What this task involves:
For this exercise, retype all the data exactly and exclude every image.

Records to use:
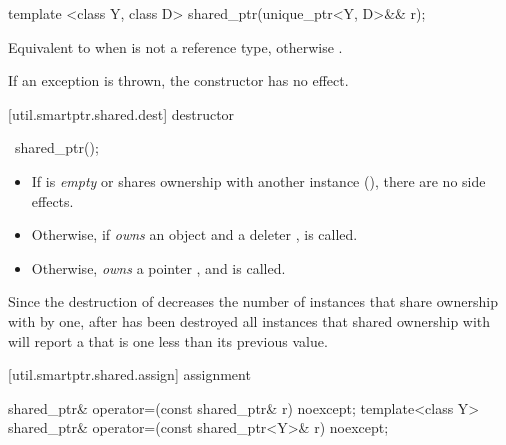 %
%
\begin{itemdecl}
template <class Y, class D> shared_ptr(unique_ptr<Y, D>&& r);
\end{itemdecl}

\begin{itemdescr}
\pnum
\effects Equivalent to  when
 is not a reference type, otherwise .

\pnum
\exceptionsafety If an exception is thrown, the constructor has no effect.
\end{itemdescr}

[util.smartptr.shared.dest]{ destructor}

%
\begin{itemdecl}
~shared_ptr();
\end{itemdecl}

\begin{itemdescr}
\pnum\effects
\begin{itemize}
\item If  is \textit{empty} or shares ownership with another
 instance (), there are no side effects.

\item
Otherwise, if  \textit{owns} an object
 and a deleter ,  is called.

\item Otherwise,  \textit{owns} a pointer ,
and  is called.
\end{itemize}
\end{itemdescr}

\pnum
\enternote Since the destruction of 
decreases the number of instances that share ownership with 
by one,
after  has been destroyed
all  instances that shared ownership with
 will report a  that is one less
than its previous value. \exitnote

[util.smartptr.shared.assign]{ assignment}

%
%
\begin{itemdecl}
shared_ptr& operator=(const shared_ptr& r) noexcept;
template<class Y> shared_ptr& operator=(const shared_ptr<Y>& r) noexcept;
\end{itemdecl}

Completed task:
 %
%
\begin{itemdecl}
template <class Y, class D> shared_ptr(unique_ptr<Y, D>&& r);
\end{itemdecl}

\begin{itemdescr}
\pnum
\effects Equivalent to  when
 is not a reference type, otherwise .

\pnum
\exceptionsafety If an exception is thrown, the constructor has no effect.
\end{itemdescr}

[util.smartptr.shared.dest]{ destructor}

%
\begin{itemdecl}
~shared_ptr();
\end{itemdecl}

\begin{itemdescr}
\pnum\effects
\begin{itemize}
\item If  is \textit{empty} or shares ownership with another
 instance (), there are no side effects.

\item
Otherwise, if  \textit{owns} an object
 and a deleter ,  is called.

\item Otherwise,  \textit{owns} a pointer ,
and  is called.
\end{itemize}
\end{itemdescr}

\pnum
\enternote Since the destruction of 
decreases the number of instances that share ownership with 
by one,
after  has been destroyed
all  instances that shared ownership with
 will report a  that is one less
than its previous value. \exitnote

[util.smartptr.shared.assign]{ assignment}

%
%
\begin{itemdecl}
shared_ptr& operator=(const shared_ptr& r) noexcept;
template<class Y> shared_ptr& operator=(const shared_ptr<Y>& r) noexcept;
\end{itemdecl}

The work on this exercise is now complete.